:: Saved data entries ::

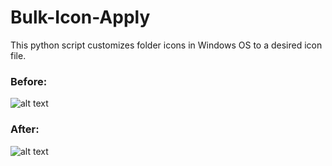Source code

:# Bulk-Icon-Apply
This python script customizes folder icons in Windows OS to a desired icon file.

### Before:
![alt text](https://github.com/CAVIND46016/Bulk-Icon-Apply/blob/master/data/before.png)
### After:
![alt text](https://github.com/CAVIND46016/Bulk-Icon-Apply/blob/master/data/after.png)

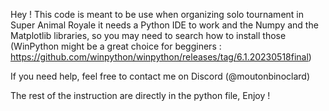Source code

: Hey ! This code is meant to be use when organizing solo tournament in Super Animal Royale
it needs a Python IDE to work and the Numpy and the Matplotlib libraries, so you may need to search how to install those
(WinPython might be a great choice for begginers : https://github.com/winpython/winpython/releases/tag/6.1.20230518final)

If you need help, feel free to contact me on Discord (@moutonbinoclard)

The rest of the instruction are directly in the python file, Enjoy !
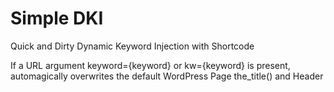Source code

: Simple DKI
==========

Quick and Dirty Dynamic Keyword Injection with Shortcode

If a URL argument keyword={keyword} or kw={keyword} is present, automagically overwrites the default WordPress Page the_title() and Header <title> with that {keyword}. + characters separating multiple words is automatically converted into spaces upon output.

Also provides a [keyword] shortcode for Dynamic Keyword Injection in to Page / Post / Widget / whatever content, which has the following arguments:

# case :
#* "titlecase" (default) uses ucwords(...) to Title Case whatever keyword(s) are present
#* "upper" or "uppercase"
#* "lower" or "lowercase"
# default
#* defaults to "" which will not override the default Page Title wherever it may appear, but will just not output anything when the shortcode is used.
#* optionally specify a word or phrase to output if a keyword or kw is found present in the URL

Installation
------------

# Upload file to the `/wp-content/plugins/` directory
# Activate the Simple DKI plugin through the 'Plugins' menu in the WordPress Admin Panel.
# Use the shortcode on any Pages you want
# Link people to those pages with the kw or keyword URL arguments

Changelog
---------

### 1.0.1

Updated author, author URI, and License in the Plugin info

### 1.0

Initial release
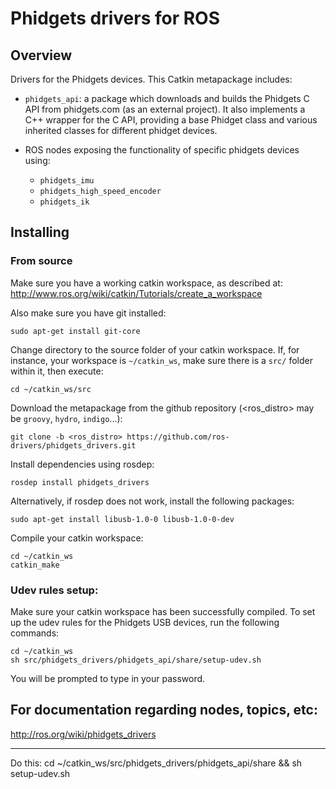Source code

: Phidgets drivers for ROS
========================

Overview
---------------------------------------------

Drivers for the Phidgets devices. This Catkin metapackage includes:

* `phidgets_api`: a package which downloads and builds the Phidgets C API from
   phidgets.com (as an external project). It also implements a C++ wrapper
   for the C API, providing a base Phidget class and various inherited classes
   for different phidget devices.

* ROS nodes exposing the functionality of specific phidgets devices using:

  - `phidgets_imu`
  - `phidgets_high_speed_encoder`
  - `phidgets_ik`

Installing
---------------------------------------------

### From source ###

Make sure you have a working catkin workspace, as described at:
http://www.ros.org/wiki/catkin/Tutorials/create_a_workspace

Also make sure you have git installed:

    sudo apt-get install git-core

Change directory to the source folder of your catkin workspace.
If, for instance, your workspace is `~/catkin_ws`, make sure there is
a `src/` folder within it, then execute:

    cd ~/catkin_ws/src

Download the metapackage from the github repository (<ros_distro> may be `groovy`, `hydro`, `indigo`...):

    git clone -b <ros_distro> https://github.com/ros-drivers/phidgets_drivers.git

Install dependencies using rosdep:

    rosdep install phidgets_drivers

Alternatively, if rosdep does not work, install the following packages:

    sudo apt-get install libusb-1.0-0 libusb-1.0-0-dev

Compile your catkin workspace:

    cd ~/catkin_ws
    catkin_make

### Udev rules setup: ###

Make sure your catkin workspace has been successfully compiled.
To set up the udev rules for the Phidgets USB devices, run the following commands:

    cd ~/catkin_ws
    sh src/phidgets_drivers/phidgets_api/share/setup-udev.sh

You will be prompted to type in your password.


For documentation regarding nodes, topics, etc:
---------------------------------------------

http://ros.org/wiki/phidgets_drivers

----------------------
Do this:
cd ~/catkin_ws/src/phidgets_drivers/phidgets_api/share && sh setup-udev.sh
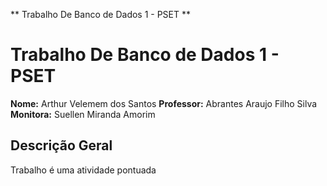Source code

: ** Trabalho De Banco de Dados 1 - PSET **
#  Trabalho De Banco de Dados 1 - PSET
**Nome:** Arthur Velemem dos Santos
**Professor:** Abrantes Araujo Filho Silva
**Monitora:** Suellen Miranda Amorim

## Descrição Geral
Trabalho é uma atividade pontuada

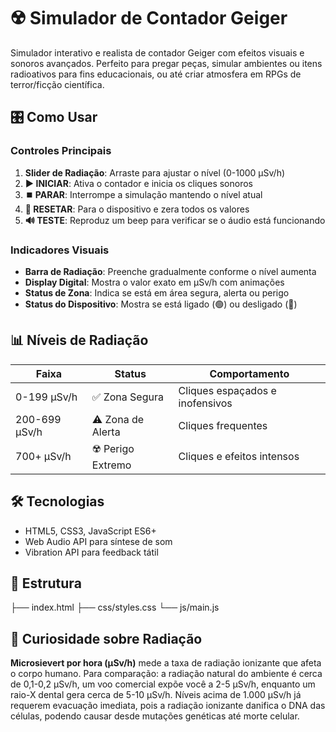 # ☢️ Simulador de Contador Geiger

Simulador interativo e realista de contador Geiger com efeitos visuais e sonoros avançados. Perfeito para pregar peças, simular ambientes ou itens radioativos para fins educacionais, ou até criar atmosfera em RPGs de terror/ficção científica.

## 🎛️ **Como Usar**

### **Controles Principais**
1. **Slider de Radiação**: Arraste para ajustar o nível (0-1000 μSv/h)
2. **▶️ INICIAR**: Ativa o contador e inicia os cliques sonoros
3. **⏹️ PARAR**: Interrompe a simulação mantendo o nível atual
4. **🔄 RESETAR**: Para o dispositivo e zera todos os valores
5. **🔊 TESTE**: Reproduz um beep para verificar se o áudio está funcionando

### **Indicadores Visuais**
- **Barra de Radiação**: Preenche gradualmente conforme o nível aumenta
- **Display Digital**: Mostra o valor exato em μSv/h com animações
- **Status de Zona**: Indica se está em área segura, alerta ou perigo
- **Status do Dispositivo**: Mostra se está ligado (🟢) ou desligado (🔴)

## 📊 **Níveis de Radiação**

| Faixa | Status | Comportamento |
|-------|--------|---------------|
| 0-199 μSv/h | ✅ Zona Segura | Cliques espaçados e inofensivos |
| 200-699 μSv/h | ⚠️ Zona de Alerta | Cliques frequentes |
| 700+ μSv/h | ☢️ Perigo Extremo | Cliques e efeitos intensos |

## 🛠️ **Tecnologias**

- HTML5, CSS3, JavaScript ES6+
- Web Audio API para síntese de som
- Vibration API para feedback tátil

## 📁 **Estrutura**

├── index.html
├── css/styles.css
└── js/main.js

## 🧬 **Curiosidade sobre Radiação**

**Microsievert por hora (μSv/h)** mede a taxa de radiação ionizante que afeta o corpo humano. Para comparação: a radiação natural do ambiente é cerca de 0,1-0,2 μSv/h, um voo comercial expõe você a 2-5 μSv/h, enquanto um raio-X dental gera cerca de 5-10 μSv/h. Níveis acima de 1.000 μSv/h já requerem evacuação imediata, pois a radiação ionizante danifica o DNA das células, podendo causar desde mutações genéticas até morte celular.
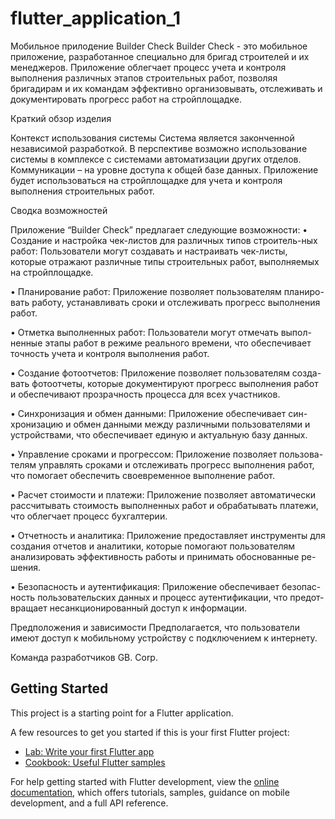 # flutter_application_1

Мобильное прилодение Builder Check
Builder Check - это мобильное приложение, разработанное специально для бригад строителей и их менеджеров. Приложение облегчает процесс учета и контроля выполнения различных этапов строительных работ, позволяя бригадирам и их командам эффективно организовывать, отслеживать и документировать прогресс работ на стройплощадке.

Краткий обзор изделия

Контекст использования системы
Система является законченной независимой разработкой. В перспективе возможно использование системы в комплексе с системами автоматизации других отделов. Коммуникации – на уровне доступа к общей базе данных. Приложение будет использоваться на стройплощадке для учета и контроля выполнения строительных работ.

Сводка возможностей

Приложение “Builder Check” предлагает следующие возможности:
•	Создание и настройка чек-листов для различных типов строитель-ных работ: Пользователи могут создавать и настраивать чек-листы, которые отражают различные типы строительных работ, выполняемых на стройплощадке.

•	Планирование работ: Приложение позволяет пользователям планиро-вать работу, устанавливать сроки и отслеживать прогресс выполнения работ.

•	Отметка выполненных работ: Пользователи могут отмечать выпол-ненные этапы работ в режиме реального времени, что обеспечивает точность учета и контроля выполнения работ.

•	Создание фотоотчетов: Приложение позволяет пользователям созда-вать фотоотчеты, которые документируют прогресс выполнения работ и обеспечивают прозрачность процесса для всех участников.

•	Синхронизация и обмен данными: Приложение обеспечивает син-хронизацию и обмен данными между различными пользователями и устройствами, что обеспечивает единую и актуальную базу данных.

•	Управление сроками и прогрессом: Приложение позволяет пользова-телям управлять сроками и отслеживать прогресс выполнения работ, что помогает обеспечить своевременное выполнение работ.

•	Расчет стоимости и платежи: Приложение позволяет автоматически рассчитывать стоимость выполненных работ и обрабатывать платежи, что облегчает процесс бухгалтерии.

•	Отчетность и аналитика: Приложение предоставляет инструменты для создания отчетов и аналитики, которые помогают пользователям анализировать эффективность работы и принимать обоснованные ре-шения.

•	Безопасность и аутентификация: Приложение обеспечивает безопас-ность пользовательских данных и процесс аутентификации, что предот-вращает несанкционированный доступ к информации.

Предположения и зависимости
Предполагается, что пользователи имеют доступ к мобильному устройству с подключением к интернету.

Команда разработчиков GB. Corp.

## Getting Started

This project is a starting point for a Flutter application.

A few resources to get you started if this is your first Flutter project:

- [Lab: Write your first Flutter app](https://docs.flutter.dev/get-started/codelab)
- [Cookbook: Useful Flutter samples](https://docs.flutter.dev/cookbook)

For help getting started with Flutter development, view the
[online documentation](https://docs.flutter.dev/), which offers tutorials,
samples, guidance on mobile development, and a full API reference.
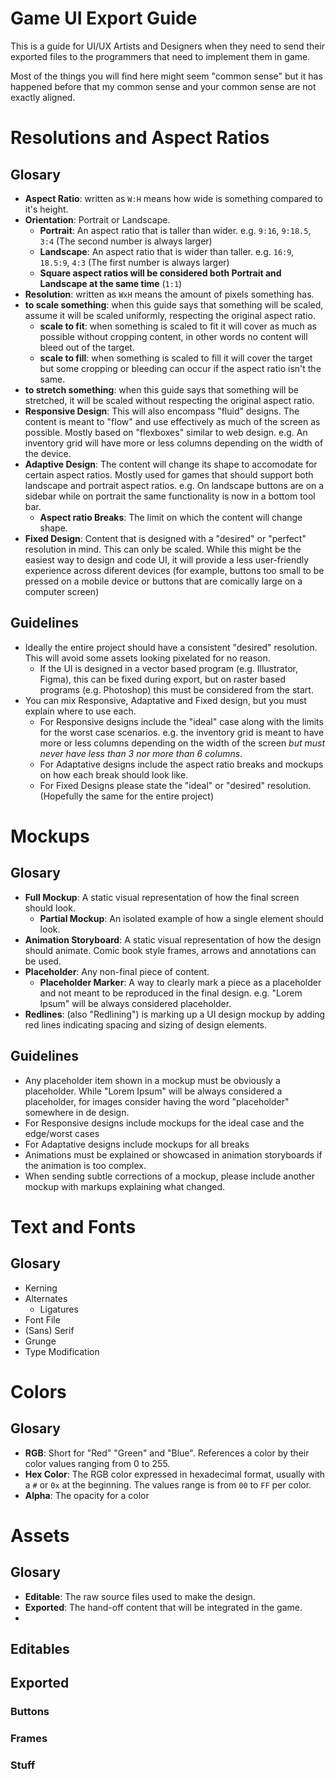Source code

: # Game UI Export Guide

This is a guide for UI/UX Artists and Designers when they need to send their exported files to the programmers that need to implement them in game.

Most of the things you will find here might seem "common sense" but it has happened before that my common sense and your common sense are not exactly aligned.

# Resolutions and Aspect Ratios

## Glosary
- **Aspect Ratio**: written as `W:H` means how wide is something compared to it's height.
- **Orientation**: Portrait or Landscape.
    - **Portrait**: An aspect ratio that is taller than wider. e.g. `9:16`, `9:18.5`, `3:4` (The second number is always larger)
    - **Landscape**: An aspect ratio that is wider than taller. e.g. `16:9`, `18.5:9`, `4:3` (The first number is always larger)
    - **Square aspect ratios will be considered both Portrait and Landscape at the same time** (`1:1`)
- **Resolution**: written as `WxH` means the amount of pixels something has.
- **to scale something**: when this guide says that something will be scaled, assume it will be scaled uniformly, respecting the original aspect ratio.
    - **scale to fit**: when something is scaled to fit it will cover as much as possible without cropping content, in other words no content will bleed out of the target.
    - **scale to fill**: when something is scaled to fill it will cover the target but some cropping or bleeding can occur if the aspect ratio isn't the same.
- **to stretch something**: when this guide says that something will be stretched, it will be scaled without respecting the original aspect ratio.
- **Responsive Design**: This will also encompass "fluid" designs. The content is meant to "flow" and use effectively as much of the screen as possible. Mostly based on "flexboxes" similar to web design. e.g. An inventory grid will have more or less columns depending on the width of the device.
- **Adaptive Design**: The content will change its shape to accomodate for certain aspect ratios. Mostly used for games that should support both landscape and portrait aspect ratios. e.g. On landscape buttons are on a sidebar while on portrait the same functionality is now in a bottom tool bar.
    - **Aspect ratio Breaks**: The limit on which the content will change shape.
- **Fixed Design**: Content that is designed with a "desired" or "perfect" resolution in mind. This can only be scaled. While this might be the easiest way to design and code UI, it will provide a less user-friendly experience across diferent devices (for example, buttons too small to be pressed on a mobile device or buttons that are comically large on a computer screen)

## Guidelines

- Ideally the entire project should have a consistent "desired" resolution. This will avoid some assets looking pixelated for no reason.
    - If the UI is designed in a vector based program (e.g. Illustrator, Figma), this can be fixed during export, but on raster based programs (e.g. Photoshop) this must be considered from the start.
- You can mix Responsive, Adaptative and Fixed design, but you must explain where to use each.
    - For Responsive designs include the "ideal" case along with the limits for the worst case scenarios. e.g. the inventory grid is meant to have more or less columns depending on the width of the screen _but must never have less than 3 nor more than 6 columns_.
    - For Adaptative designs include the aspect ratio breaks and mockups on how each break should look like.
    - For Fixed Designs please state the "ideal" or "desired" resolution. (Hopefully the same for the entire project) 

# Mockups

## Glosary
- **Full Mockup**: A static visual representation of how the final screen should look.
    - **Partial Mockup**: An isolated example of how a single element should look.
- **Animation Storyboard**: A static visual representation of how the design should animate. Comic book style frames, arrows and annotations can be used.
- **Placeholder**: Any non-final piece of content.
    - **Placeholder Marker**: A way to clearly mark a piece as a placeholder and not meant to be reproduced in the final design. e.g. "Lorem Ipsum" will be always considered placeholder.
- **Redlines**: (also "Redlining") is marking up a UI design mockup by adding red lines indicating spacing and sizing of design elements.

## Guidelines
- Any placeholder item shown in a mockup must be obviously a placeholder. While "Lorem Ipsum" will be always considered a placeholder, for images consider having the word "placeholder" somewhere in de design.
- For Responsive designs include mockups for the ideal case and the edge/worst cases
- For Adaptative designs include mockups for all breaks
- Animations must be explained or showcased in animation storyboards if the animation is too complex.
- When sending subtle corrections of a mockup, please include another mockup with markups explaining what changed. 

# Text and Fonts

## Glosary
- Kerning
- Alternates
    - Ligatures
- Font File
- (Sans) Serif
- Grunge
- Type Modification

# Colors

## Glosary
- **RGB**: Short for "Red" "Green" and "Blue". References a color by their color values ranging from 0 to 255.
- **Hex Color**: The RGB color expressed in hexadecimal format, usually with a `#` or `0x` at the beginning. The values range is from `00` to `FF` per color.
- **Alpha**: The opacity for a color

# Assets

## Glosary
- **Editable**: The raw source files used to make the design.
- **Exported**: The hand-off content that will be integrated in the game.
- 

## Editables

## Exported

### Buttons

### Frames

### Stuff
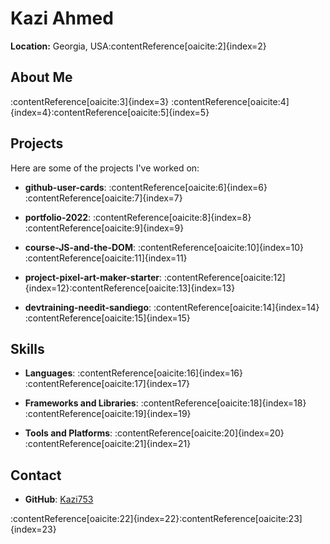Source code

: # Kazi Ahmed

**Location:** Georgia, USA&#8203;:contentReference[oaicite:2]{index=2}

## About Me

:contentReference[oaicite:3]{index=3} :contentReference[oaicite:4]{index=4}&#8203;:contentReference[oaicite:5]{index=5}

## Projects

Here are some of the projects I've worked on:

- **github-user-cards**: :contentReference[oaicite:6]{index=6}&#8203;:contentReference[oaicite:7]{index=7}

- **portfolio-2022**: :contentReference[oaicite:8]{index=8}&#8203;:contentReference[oaicite:9]{index=9}

- **course-JS-and-the-DOM**: :contentReference[oaicite:10]{index=10}&#8203;:contentReference[oaicite:11]{index=11}

- **project-pixel-art-maker-starter**: :contentReference[oaicite:12]{index=12}&#8203;:contentReference[oaicite:13]{index=13}

- **devtraining-needit-sandiego**: :contentReference[oaicite:14]{index=14}&#8203;:contentReference[oaicite:15]{index=15}

## Skills

- **Languages**: :contentReference[oaicite:16]{index=16}&#8203;:contentReference[oaicite:17]{index=17}

- **Frameworks and Libraries**: :contentReference[oaicite:18]{index=18}&#8203;:contentReference[oaicite:19]{index=19}

- **Tools and Platforms**: :contentReference[oaicite:20]{index=20}&#8203;:contentReference[oaicite:21]{index=21}

## Contact

- **GitHub**: [Kazi753](https://github.com/Kazi753)

:contentReference[oaicite:22]{index=22}&#8203;:contentReference[oaicite:23]{index=23}

<!---
Kazi753/Kazi753 is a ✨ special ✨ repository because its `README.md` (this file) appears on your GitHub profile.
You can click the Preview link to take a look at your changes.
--->
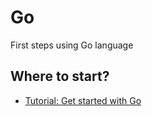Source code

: # Go
First steps using Go language  

## Where to start?

* [Tutorial: Get started with Go](https://go.dev/doc/tutorial/getting-started)

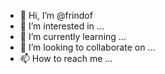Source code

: - 👋 Hi, I’m @frindof
- 👀 I’m interested in ...
- 🌱 I’m currently learning ...
- 💞️ I’m looking to collaborate on ...
- 📫 How to reach me ...

<!---
frindof/frindof is a ✨ special ✨ repository because its `README.md` (this file) appears on your GitHub profile.
You can click the Preview link to take a look at your changes.
--->
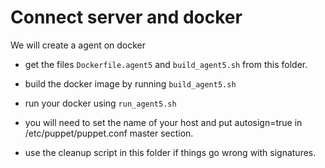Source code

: Connect server and docker 
=========================

We will create a agent on docker

* get the files `Dockerfile.agent5` and `build_agent5.sh` from this folder.

* build the docker image by running `build_agent5.sh`

* run your docker using `run_agent5.sh`

* you will need to set the name of your host and put autosign=true in /etc/puppet/puppet.conf master section.

* use the cleanup script in this folder if things go wrong with signatures.
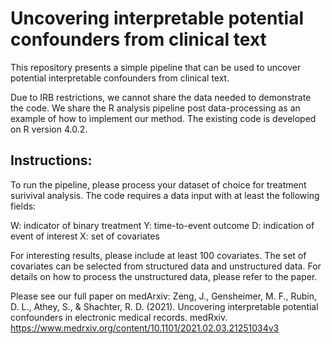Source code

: # Uncovering interpretable potential confounders from clinical text

This repository presents a simple pipeline that can be used to uncover potential interpretable confounders from clinical text. 

Due to IRB restrictions, we cannot share the data needed to demonstrate the code. We share the R analysis pipeline post data-processing as an example of how to implement our method. The existing code is developed on R version 4.0.2. 

## Instructions:
To run the pipeline, please process your dataset of choice for treatment surivival analysis. The code requires a data input with at least the following fields:

W: indicator of binary treatment
Y: time-to-event outcome
D: indication of event of interest
X: set of covariates

For interesting results, please include at least 100 covariates. The set of covariates can be selected from structured data and unstructured data. For details on how to process the unstructured data, please refer to the paper. 

Please see our full paper on medArxiv:
Zeng, J., Gensheimer, M. F., Rubin, D. L., Athey, S., & Shachter, R. D. (2021). Uncovering interpretable potential confounders in electronic medical records. medRxiv. https://www.medrxiv.org/content/10.1101/2021.02.03.21251034v3
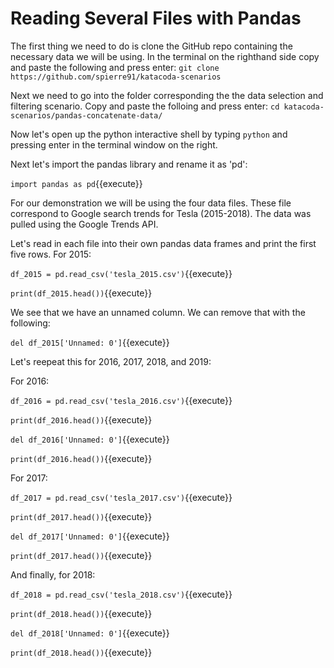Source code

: # Reading Several Files with Pandas
The first thing we need to do is clone the GitHub repo containing the necessary data we will be using. In the terminal on the righthand side copy and paste the following and press enter:
`git clone https://github.com/spierre91/katacoda-scenarios`

Next we need to go into the folder corresponding the the data selection and filtering scenario. Copy and paste the folloing and press enter:
`cd katacoda-scenarios/pandas-concatenate-data/`

Now let's open up the python interactive shell by typing `python` and pressing enter in the terminal window on the right.

Next let's import the pandas library and rename it as 'pd':

`import pandas as pd`{{execute}}

For our demonstration we will be using the four data files. These file correspond to Google search trends for Tesla (2015-2018). The data was pulled using the Google Trends API. 

Let's read in each file into their own pandas data frames and print the first five rows. For 2015:

`df_2015 = pd.read_csv('tesla_2015.csv')`{{execute}}

`print(df_2015.head())`{{execute}}

We see that we have an unnamed column. We can remove that with the following:

`del df_2015['Unnamed: 0']`{{execute}}

Let's reepeat this for 2016, 2017, 2018, and 2019:

For 2016:

`df_2016 = pd.read_csv('tesla_2016.csv')`{{execute}}

`print(df_2016.head())`{{execute}}

`del df_2016['Unnamed: 0']`{{execute}}

`print(df_2016.head())`{{execute}}


For 2017:

`df_2017 = pd.read_csv('tesla_2017.csv')`{{execute}}

`print(df_2017.head())`{{execute}}

`del df_2017['Unnamed: 0']`{{execute}}

`print(df_2017.head())`{{execute}}


And finally, for 2018:

`df_2018 = pd.read_csv('tesla_2018.csv')`{{execute}}

`print(df_2018.head())`{{execute}}

`del df_2018['Unnamed: 0']`{{execute}}

`print(df_2018.head())`{{execute}}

:: Exercise details ::
Only the lines starting at the one that includes "- Web Audio API para síntese de som" and ending at the one that includes "Мобильное прилодение Builder Check" should be retyped, exactly, from the records above; no pictures.

:: Result of this exercise ::
- Web Audio API para síntese de som
- Vibration API para feedback tátil

## 📁 **Estrutura**

├── index.html
├── css/styles.css
└── js/main.js

## 🧬 **Curiosidade sobre Radiação**

**Microsievert por hora (μSv/h)** mede a taxa de radiação ionizante que afeta o corpo humano. Para comparação: a radiação natural do ambiente é cerca de 0,1-0,2 μSv/h, um voo comercial expõe você a 2-5 μSv/h, enquanto um raio-X dental gera cerca de 5-10 μSv/h. Níveis acima de 1.000 μSv/h já requerem evacuação imediata, pois a radiação ionizante danifica o DNA das células, podendo causar desde mutações genéticas até morte celular.
 # flutter_application_1

Мобильное прилодение Builder Check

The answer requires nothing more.